FOR the first time in 70 years, elections in Shetland have become genuinely competitive. After decades of electoral dominance by the Liberals and LibDems, the recent rise of the SNP has led to several closely fought races between the two parties.

The LibDem majority in the Orkney and Shetland Westminster constituency was slashed in 2015 from 10,000 to just 800 as part of the SNP’s “tsunami” across Scotland – the Isles’ MP Alistair Carmichael only narrowly holding his seat. The LibDems were able to regain ground in subsequent Westminster and Holyrood elections but continue to face competition from the SNP.

In 2019, the LibDems held Shetland’s Holyrood seat in a by-election with a majority of 16 percentage points over the SNP, while Alistair Carmichael’s majority later that year was down to 11. These are still considerable leads for the LibDems but, after 2015, they mark the second- and third-closest results in Shetland since 1950.

In this competitive landscape, the emergence of a new political party in Shetland could have a major impact on future elections. The recently announced Shetland Regional Democratic Party (SRDP) is calling for Shetlanders to have “a proper, accountable voice in Holyrood and Westminster” to “put democratic accountability back into the hands of Shetlanders”.

Fronted by popular local councillor Ryan Thomson, who achieved a respectable third place as an independent candidate in last year’s by-election, the party is currently in the early stages of being established.

This would not be the first time Shetland has had its own political party. In 1973, a short-lived movement called the Shetland Democratic Group contested local council elections largely on the single issue of opposing the then county council’s policy towards oil developments. Despite Shetland’s tradition of non-partisan local government, they almost seized control of the council chamber.

The Shetland Democratic Group disbanded shortly after, but later in the 1970s Shetland saw the formation of the more substantial Shetland Movement.

This group campaigned for Shetland to gain autonomy along the lines of the Isle of Man or the Faroes. The Shetland Movement elected a number of councillors through the 1980s and 1990s and also contested the 1987 General Election in an alliance with the Orkney Movement, which similarly campaigned for autonomy.

The movements won 15% of the vote in this election, helped in part by the SNP’s decision to stand aside in their favour.

The movements would later dissolve in the 1990s, having failed to achieve their central aim of formal autonomy, but these results indicated a significant minority of islanders were prepared to support a party based in the islands and focused on local issues.
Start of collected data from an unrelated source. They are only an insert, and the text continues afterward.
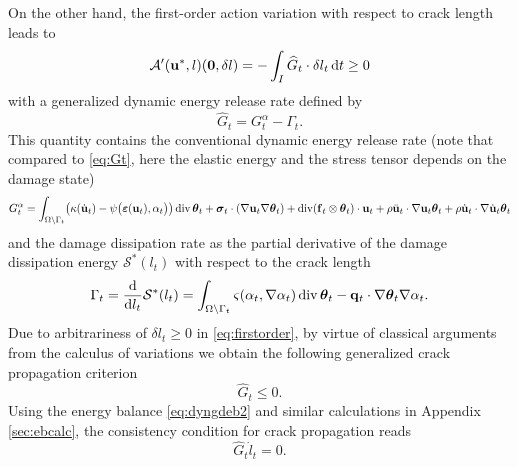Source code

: On the other hand, the first-order action variation with respect to crack length leads to
\begin{equation} \label{eq:firstorder}
\mathcal{A}'(\vec{u}^*,l)(\vec{0},\delta l)=-\int_I\widehat{G}_t\cdot\delta l_t\D{t}\geq 0
\end{equation}
with a generalized dynamic energy release rate defined by
\begin{equation} \label{eq:GtG}
\widehat{G}_t=G_t^\alpha-\Gamma_t.
\end{equation}
This quantity contains the conventional dynamic energy release rate (note that compared to \eqref{eq:Gt}, here the elastic energy and the stress tensor depends on the damage state)
\begin{equation} \label{eq:GtC}
G_t^\alpha=\int_\domaint\bigl(\kappa(\dot{\vec{u}}_t)-\psi\bigl(\eps(\vec{u}_t),\alpha_t\bigr)\bigr)\div\vtheta_t+\sig_t\cdot(\nabla\vec{u}_t\nabla\vtheta_t)+\div(\vec{f}_t\otimes\vtheta_t)\cdot\vec{u}_t+\rho\ddot{\vec{u}}_t\cdot\nabla\vec{u}_t\vtheta_t+\rho\dot{\vec{u}}_t\cdot\nabla\dot{\vec{u}}_t\vtheta_t
\end{equation}
and the damage dissipation rate as the partial derivative of the damage dissipation energy $\mathcal{S}^*(l_t)$ with respect to the crack length
\begin{equation} \label{eq:Gammat}
\Gamma_t=\frac{\md}{\md l_t}\mathcal{S}^*(l_t)=\int_\domaint\varsigma(\alpha_t,\nabla\alpha_t)\div\vtheta_t-\vec{q}_t\cdot\nabla\vtheta_t\nabla\alpha_t.
\end{equation}
Due to arbitrariness of $\delta l_t\geq 0$ in \eqref{eq:firstorder}, by virtue of classical arguments from the calculus of variations we obtain the following generalized crack propagation criterion
\begin{equation} \label{eq:stab}
\widehat{G}_t\leq 0.
\end{equation}
Using the energy balance \eqref{eq:dyngdeb2} and similar calculations in Appendix \ref{sec:ebcalc}, the consistency condition for crack propagation reads
\begin{equation} \label{eq:ebG}
\widehat{G}_t\dot{l}_t=0.
\end{equation}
More recently, in the aftermath of the 2014 independence referendum, an organisation called Wir Shetland was founded to renew the campaign for autonomy in Shetland. It also proved short-lived and collapsed after only a couple of years, but it demonstrated continued interest in the principle of a political movement for Shetland.

The SRDP would appear to endorse a more “regional” focus on Shetland within the existing constitutional settlement rather than campaign for autonomous status, as these earlier movements sought to do. It hopes to capitalise on disillusionment with the “mainland parties” and a widespread perception that power has been too centralised in Edinburgh and London

What might this mean for future elections? The SRDP is unlikely to win the Shetland constituency and has yet to confirm if it will contest the seat in 2021. Nevertheless, it could still have an important impact on future results.

We can look to Ryan Thomson’s campaign in last year’s by-election for an indication of his new party’s likely voter base. The SRDP’s aim of providing a representative voice for Shetlanders mirrors the themes Thomson emphasised in his campaign, which finished with 11% of the vote. It is reasonable to assume that the party may be able to rely on at least some of these voters in a future election.

That Thomson and SNP candidate Tom Wills both made gains in the by-election while the LibDems lost almost a third of their vote suggests that Thomson’s campaign likely drew more votes from the LibDems than the SNP.

Vote transfers between elections are often more complicated than they seem at first glance but you can also see this trend at a local level. In the wards where Thomson performed best, Shetland North and his native North Isles, the LibDems saw fewer votes than might otherwise be expected.

Political researcher James Stewart, who helped co-ordinate Thomson’s by-election campaign and previously worked for Alistair Carmichael, agrees there is “no doubt” that the LibDem vote share would suffer from the presence of this new party.

Thomson’s neutrality on the independence question during the by-election likely also appealed more to former supporters of the LibDems. If the SRDP does take off, its presence is more likely to harm the LibDems than the SNP. This could help open the door for a future SNP candidate to build on the party’s recent gains and ultimately win the constituency which has so far evaded their grasp.

If recent polling trends in Scotland continue, which show the SNP surging ahead while the Liberal Democrats lose further ground, a close result in Shetland is certainly possible. Nevertheless, both the SRDP and the SNP face an uphill struggle to dislodge the Liberal Democrats from their 70-year dominance in the islands.

Mathew Nicolson is a PhD student at the University of Edinburgh, specialising in modern Scottish history. He has conducted research into the Scottish Anti-Apartheid Movement and his latest project looks at island politics in the postwar era.